## DIRECTIONS
Pull every line with the word "ggplot" out of the entries below.

Extracted records:
──────────
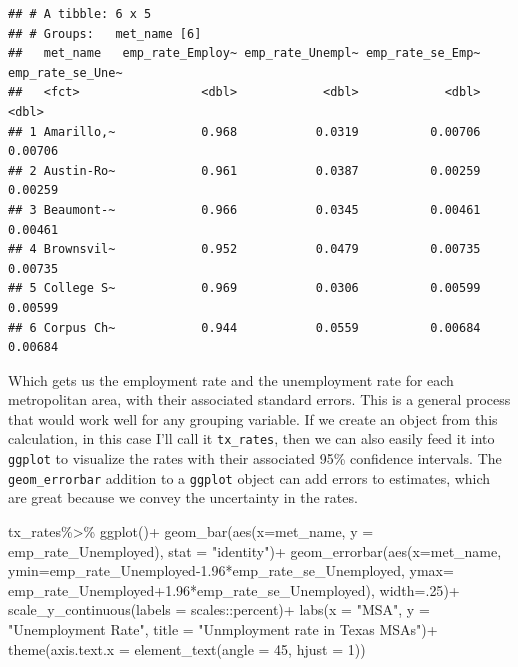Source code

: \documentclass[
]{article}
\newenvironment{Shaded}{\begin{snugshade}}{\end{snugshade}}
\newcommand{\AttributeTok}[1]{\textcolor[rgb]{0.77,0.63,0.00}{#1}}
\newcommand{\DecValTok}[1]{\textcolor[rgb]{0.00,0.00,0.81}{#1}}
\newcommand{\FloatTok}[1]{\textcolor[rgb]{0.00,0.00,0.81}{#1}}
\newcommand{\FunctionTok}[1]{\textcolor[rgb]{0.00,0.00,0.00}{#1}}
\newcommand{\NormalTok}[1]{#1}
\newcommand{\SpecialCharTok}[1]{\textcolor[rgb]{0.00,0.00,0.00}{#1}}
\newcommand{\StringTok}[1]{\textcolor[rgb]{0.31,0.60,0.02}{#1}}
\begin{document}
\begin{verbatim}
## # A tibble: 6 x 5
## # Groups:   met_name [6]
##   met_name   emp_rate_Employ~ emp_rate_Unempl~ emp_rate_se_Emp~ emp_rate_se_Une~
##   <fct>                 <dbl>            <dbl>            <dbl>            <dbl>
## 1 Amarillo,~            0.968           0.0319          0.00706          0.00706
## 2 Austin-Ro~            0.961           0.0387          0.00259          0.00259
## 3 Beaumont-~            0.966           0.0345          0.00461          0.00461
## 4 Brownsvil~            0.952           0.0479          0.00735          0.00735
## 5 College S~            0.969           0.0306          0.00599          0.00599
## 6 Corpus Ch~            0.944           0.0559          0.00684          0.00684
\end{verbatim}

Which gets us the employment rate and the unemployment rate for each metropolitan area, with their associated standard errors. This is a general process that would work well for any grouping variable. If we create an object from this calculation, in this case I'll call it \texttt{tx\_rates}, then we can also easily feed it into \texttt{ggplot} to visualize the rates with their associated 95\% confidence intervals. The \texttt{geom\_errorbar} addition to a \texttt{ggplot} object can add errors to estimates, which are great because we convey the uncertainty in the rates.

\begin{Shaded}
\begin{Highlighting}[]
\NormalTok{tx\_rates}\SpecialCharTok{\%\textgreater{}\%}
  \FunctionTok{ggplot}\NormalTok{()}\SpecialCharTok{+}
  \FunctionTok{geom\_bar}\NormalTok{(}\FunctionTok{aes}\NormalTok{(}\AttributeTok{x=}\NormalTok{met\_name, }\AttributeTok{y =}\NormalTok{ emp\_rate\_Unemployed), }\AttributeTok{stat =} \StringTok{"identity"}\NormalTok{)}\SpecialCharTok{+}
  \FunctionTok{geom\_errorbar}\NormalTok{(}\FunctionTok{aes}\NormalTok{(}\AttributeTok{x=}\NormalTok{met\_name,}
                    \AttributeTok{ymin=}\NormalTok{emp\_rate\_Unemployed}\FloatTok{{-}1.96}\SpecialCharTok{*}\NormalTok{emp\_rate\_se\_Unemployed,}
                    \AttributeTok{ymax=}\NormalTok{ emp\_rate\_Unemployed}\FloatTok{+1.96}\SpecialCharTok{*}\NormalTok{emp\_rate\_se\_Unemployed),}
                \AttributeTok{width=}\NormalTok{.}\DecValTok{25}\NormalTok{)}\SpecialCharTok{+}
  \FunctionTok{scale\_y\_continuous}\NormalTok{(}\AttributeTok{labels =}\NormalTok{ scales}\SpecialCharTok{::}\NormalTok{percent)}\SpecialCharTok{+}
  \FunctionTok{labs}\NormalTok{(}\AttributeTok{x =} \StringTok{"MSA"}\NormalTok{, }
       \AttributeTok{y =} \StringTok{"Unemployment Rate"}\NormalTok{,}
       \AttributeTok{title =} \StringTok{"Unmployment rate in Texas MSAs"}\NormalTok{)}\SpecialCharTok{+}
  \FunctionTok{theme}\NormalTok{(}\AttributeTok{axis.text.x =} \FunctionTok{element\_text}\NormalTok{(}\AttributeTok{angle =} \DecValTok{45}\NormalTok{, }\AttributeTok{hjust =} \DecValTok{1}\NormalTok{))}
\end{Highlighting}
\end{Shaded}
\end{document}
──────────
## TASK SOLUTION
Which gets us the employment rate and the unemployment rate for each metropolitan area, with their associated standard errors. This is a general process that would work well for any grouping variable. If we create an object from this calculation, in this case I'll call it \texttt{tx\_rates}, then we can also easily feed it into \texttt{ggplot} to visualize the rates with their associated 95\% confidence intervals. The \texttt{geom\_errorbar} addition to a \texttt{ggplot} object can add errors to estimates, which are great because we convey the uncertainty in the rates.
  \FunctionTok{ggplot}\NormalTok{()}\SpecialCharTok{+}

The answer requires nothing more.